What you return must match the records exactly.

(Saved data entries)
::::
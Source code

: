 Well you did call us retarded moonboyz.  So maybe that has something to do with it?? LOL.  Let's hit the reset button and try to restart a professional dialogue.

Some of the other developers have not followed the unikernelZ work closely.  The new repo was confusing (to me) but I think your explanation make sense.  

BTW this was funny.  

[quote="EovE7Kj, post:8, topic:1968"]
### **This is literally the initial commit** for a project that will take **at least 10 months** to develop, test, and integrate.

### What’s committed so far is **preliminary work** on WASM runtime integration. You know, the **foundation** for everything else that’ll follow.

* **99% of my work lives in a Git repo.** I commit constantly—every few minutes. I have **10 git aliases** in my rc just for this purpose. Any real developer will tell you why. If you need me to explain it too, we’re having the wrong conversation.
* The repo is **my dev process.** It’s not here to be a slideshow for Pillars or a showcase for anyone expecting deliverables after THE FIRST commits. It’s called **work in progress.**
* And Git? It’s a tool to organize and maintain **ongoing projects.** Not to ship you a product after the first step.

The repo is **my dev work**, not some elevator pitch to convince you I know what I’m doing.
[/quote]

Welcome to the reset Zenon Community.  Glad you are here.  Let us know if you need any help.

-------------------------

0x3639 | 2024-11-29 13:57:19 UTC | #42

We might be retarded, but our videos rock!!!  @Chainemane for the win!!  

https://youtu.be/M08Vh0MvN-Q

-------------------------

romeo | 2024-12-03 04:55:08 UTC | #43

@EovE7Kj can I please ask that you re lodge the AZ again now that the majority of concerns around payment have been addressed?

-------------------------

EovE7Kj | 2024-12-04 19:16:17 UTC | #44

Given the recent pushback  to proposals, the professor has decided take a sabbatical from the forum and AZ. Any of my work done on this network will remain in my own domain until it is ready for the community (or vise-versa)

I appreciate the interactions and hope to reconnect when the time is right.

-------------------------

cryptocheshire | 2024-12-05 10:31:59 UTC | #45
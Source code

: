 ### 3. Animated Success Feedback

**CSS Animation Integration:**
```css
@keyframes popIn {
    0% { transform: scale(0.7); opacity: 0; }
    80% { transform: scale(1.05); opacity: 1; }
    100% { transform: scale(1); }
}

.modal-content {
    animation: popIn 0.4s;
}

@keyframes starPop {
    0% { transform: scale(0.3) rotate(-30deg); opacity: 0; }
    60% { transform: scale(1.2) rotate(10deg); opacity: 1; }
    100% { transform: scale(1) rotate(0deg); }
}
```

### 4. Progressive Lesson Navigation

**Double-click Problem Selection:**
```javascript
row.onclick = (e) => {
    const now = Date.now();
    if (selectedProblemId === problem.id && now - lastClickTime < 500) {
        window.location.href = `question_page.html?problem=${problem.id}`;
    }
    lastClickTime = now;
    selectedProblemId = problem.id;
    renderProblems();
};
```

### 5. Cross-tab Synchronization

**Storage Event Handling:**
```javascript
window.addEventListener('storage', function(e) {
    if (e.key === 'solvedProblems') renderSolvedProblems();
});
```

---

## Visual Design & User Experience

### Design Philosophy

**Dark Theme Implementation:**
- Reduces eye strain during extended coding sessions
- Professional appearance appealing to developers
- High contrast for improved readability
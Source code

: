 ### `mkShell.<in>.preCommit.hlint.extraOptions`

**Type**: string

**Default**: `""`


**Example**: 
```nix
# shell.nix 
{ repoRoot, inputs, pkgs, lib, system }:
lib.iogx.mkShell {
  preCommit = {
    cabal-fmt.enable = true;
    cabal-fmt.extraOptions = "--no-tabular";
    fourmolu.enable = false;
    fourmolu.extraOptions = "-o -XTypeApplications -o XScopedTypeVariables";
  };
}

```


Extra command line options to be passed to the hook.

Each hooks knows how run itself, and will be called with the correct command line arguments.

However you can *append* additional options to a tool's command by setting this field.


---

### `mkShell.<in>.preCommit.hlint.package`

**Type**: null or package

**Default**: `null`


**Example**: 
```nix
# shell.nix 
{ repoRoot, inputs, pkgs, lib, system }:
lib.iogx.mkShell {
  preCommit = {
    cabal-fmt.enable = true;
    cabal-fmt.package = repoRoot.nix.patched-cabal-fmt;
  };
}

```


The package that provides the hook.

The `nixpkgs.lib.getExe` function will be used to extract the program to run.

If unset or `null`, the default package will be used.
::::
▶ _SOLUTION TO THIS EXERCISE_
Source code

: Well you did call us retarded moonboyz.  So maybe that has something to do with it?? LOL.  Let's hit the reset button and try to restart a professional dialogue.

Some of the other developers have not followed the unikernelZ work closely.  The new repo was confusing (to me) but I think your explanation make sense.  

BTW this was funny.  

[quote="EovE7Kj, post:8, topic:1968"]
### **This is literally the initial commit** for a project that will take **at least 10 months** to develop, test, and integrate.

### What’s committed so far is **preliminary work** on WASM runtime integration. You know, the **foundation** for everything else that’ll follow.

* **99% of my work lives in a Git repo.** I commit constantly—every few minutes. I have **10 git aliases** in my rc just for this purpose. Any real developer will tell you why. If you need me to explain it too, we’re having the wrong conversation.
* The repo is **my dev process.** It’s not here to be a slideshow for Pillars or a showcase for anyone expecting deliverables after THE FIRST commits. It’s called **work in progress.**
* And Git? It’s a tool to organize and maintain **ongoing projects.** Not to ship you a product after the first step.

The repo is **my dev work**, not some elevator pitch to convince you I know what I’m doing.
[/quote]

Welcome to the reset Zenon Community.  Glad you are here.  Let us know if you need any help.

-------------------------

0x3639 | 2024-11-29 13:57:19 UTC | #42

We might be retarded, but our videos rock!!!  @Chainemane for the win!!  

https://youtu.be/M08Vh0MvN-Q

-------------------------

romeo | 2024-12-03 04:55:08 UTC | #43

@EovE7Kj can I please ask that you re lodge the AZ again now that the majority of concerns around payment have been addressed?

-------------------------

EovE7Kj | 2024-12-04 19:16:17 UTC | #44

Given the recent pushback  to proposals, the professor has decided take a sabbatical from the forum and AZ. Any of my work done on this network will remain in my own domain until it is ready for the community (or vise-versa)

I appreciate the interactions and hope to reconnect when the time is right.

-------------------------

cryptocheshire | 2024-12-05 10:31:59 UTC | #45
Source code

: ### 3. Animated Success Feedback

**CSS Animation Integration:**
```css
@keyframes popIn {
    0% { transform: scale(0.7); opacity: 0; }
    80% { transform: scale(1.05); opacity: 1; }
    100% { transform: scale(1); }
}

.modal-content {
    animation: popIn 0.4s;
}

@keyframes starPop {
    0% { transform: scale(0.3) rotate(-30deg); opacity: 0; }
    60% { transform: scale(1.2) rotate(10deg); opacity: 1; }
    100% { transform: scale(1) rotate(0deg); }
}
```

### 4. Progressive Lesson Navigation

**Double-click Problem Selection:**
```javascript
row.onclick = (e) => {
    const now = Date.now();
    if (selectedProblemId === problem.id && now - lastClickTime < 500) {
        window.location.href = `question_page.html?problem=${problem.id}`;
    }
    lastClickTime = now;
    selectedProblemId = problem.id;
    renderProblems();
};
```

### 5. Cross-tab Synchronization

**Storage Event Handling:**
```javascript
window.addEventListener('storage', function(e) {
    if (e.key === 'solvedProblems') renderSolvedProblems();
});
```

---

## Visual Design & User Experience

### Design Philosophy

**Dark Theme Implementation:**
- Reduces eye strain during extended coding sessions
- Professional appearance appealing to developers
- High contrast for improved readability
Source code

: ### `mkShell.<in>.preCommit.hlint.extraOptions`

**Type**: string

**Default**: `""`


**Example**: 
```nix
# shell.nix 
{ repoRoot, inputs, pkgs, lib, system }:
lib.iogx.mkShell {
  preCommit = {
    cabal-fmt.enable = true;
    cabal-fmt.extraOptions = "--no-tabular";
    fourmolu.enable = false;
    fourmolu.extraOptions = "-o -XTypeApplications -o XScopedTypeVariables";
  };
}

```


Extra command line options to be passed to the hook.

Each hooks knows how run itself, and will be called with the correct command line arguments.

However you can *append* additional options to a tool's command by setting this field.


---

### `mkShell.<in>.preCommit.hlint.package`

**Type**: null or package

**Default**: `null`


**Example**: 
```nix
# shell.nix 
{ repoRoot, inputs, pkgs, lib, system }:
lib.iogx.mkShell {
  preCommit = {
    cabal-fmt.enable = true;
    cabal-fmt.package = repoRoot.nix.patched-cabal-fmt;
  };
}

```


The package that provides the hook.

The `nixpkgs.lib.getExe` function will be used to extract the program to run.

If unset or `null`, the default package will be used.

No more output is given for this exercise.